Tutorial: Build an ETL pipeline with Lakeflow pipelines

This tutorial explains how to create and deploy an ETL (extract, transform, and load) pipeline for data orchestration using Lakeflow pipelines and Auto Loader. An ETL pipeline implements the steps to read data from source systems, transform that data based on requirements, such as data quality checks and record de-duplication, and write the data to a target system, such as a data warehouse or a data lake.

In this tutorial, you will use pipelines and Auto Loader to:

Ingest raw source data into a target table.
Transform the raw source data and write the transformed data to two target materialized views.
Query the transformed data.
Automate the ETL pipeline with a Databricks job.

For more information about pipelines and Auto Loader, see Spark Declarative Pipelines and What is Auto Loader?

Requirements

To complete this tutorial, you must meet the following requirements:

Be logged into a Databricks workspace.
Have Unity Catalog enabled for your workspace.
Have serverless compute enabled for your account. Serverless Lakeflow pipelines are not available in all workspace regions. See Features with limited regional availability for available regions.
Have permission to create a compute resource or access to a compute resource.
Have permissions to create a new schema in a catalog. The required permissions are USE CATALOG and CREATE SCHEMA.
Have permissions to create a new volume in an existing schema. The required permissions are USE SCHEMA and CREATE VOLUME.

About the dataset

The dataset used in this example is a subset of the Million Song Dataset, a collection of features and metadata for contemporary music tracks. This dataset is available in the sample datasets included in your Databricks workspace.

Step 1: Create a pipeline

First, create a pipeline by defining the datasets in files (called source code) using pipeline syntax. Each source code file can contain only one language, but you can add multiple language-specific files in the pipeline. To learn more, see Spark Declarative Pipelines

This tutorial uses serverless compute and Unity Catalog. For all configuration options that are not specified, use the default settings. If serverless compute is not enabled or supported in your workspace, you can complete the tutorial as written using default compute settings.

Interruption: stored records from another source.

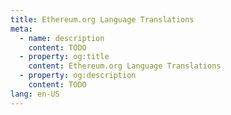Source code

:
 ```yaml
---
title: Ethereum.org Language Translations
meta:
  - name: description
    content: TODO
  - property: og:title
    content: Ethereum.org Language Translations
  - property: og:description
    content: TODO
lang: en-US
---
```


<LanguagesPage />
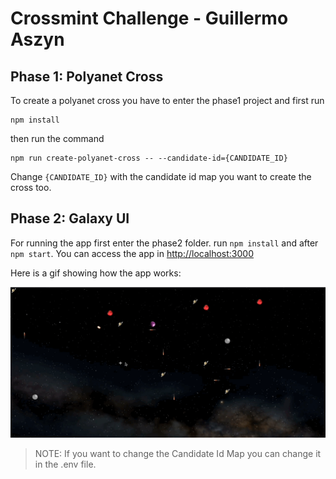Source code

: # Crossmint Challenge - Guillermo Aszyn

## Phase 1: Polyanet Cross

To create a polyanet cross you have to enter the phase1 project and first run 

```
npm install
```

then run the command 

```
npm run create-polyanet-cross -- --candidate-id={CANDIDATE_ID}
```

Change `{CANDIDATE_ID}` with the candidate id map you want to create the cross too.


## Phase 2: Galaxy UI

For running the app first enter the phase2 folder. run `npm install` and after `npm start`. You can access the app in [http://localhost:3000](http://localhost:3000)

Here is a gif showing how the app works:

![demo](demo.gif)

> NOTE: If you want to change the Candidate Id Map you can change it in the .env file.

To create a new pipeline, follow these steps:

In your workspace, click New in the sidebar, then select ETL Pipeline. This opens the pipeline editor with a default pipeline name like New Pipeline <date> <time>.
(Optional) Select the name and enter a descriptive name for the pipeline.
(Optional) To the right of the name, click the catalog and schema to set different defaults.
(Optional) In the my_transformation source file created for you, select Python or SQL from the language drop-down list to set the language for the file.
Click Use sample code.

Sample code in your selected language appears in the my_transformation file in the transformations folder.

Step 2: Develop your pipeline logic

In this step, you will use the Lakeflow Pipelines Editor to develop and validate source code for the pipeline interactively.

The code uses Auto Loader for incremental data ingestion. Auto Loader automatically detects and processes new files as they arrive in cloud object storage. To learn more, see What is Auto Loader?

A sample source code file has been created in the transformations folder of your pipeline. By default, all *.py and *.sql files in the transformations folder are part of the source for your pipeline.

In the transformations folder, open the sample transformation file and replace the sample code with the following. Be sure to use the language that you selected in Step 1.

Python
SQL

Python
# Import modules
from pyspark import pipelines as dp
from pyspark.sql.functions import *
from pyspark.sql.types import DoubleType, IntegerType, StringType, StructType, StructField

# Define the path to the source data
file_path = f"/databricks-datasets/songs/data-001/"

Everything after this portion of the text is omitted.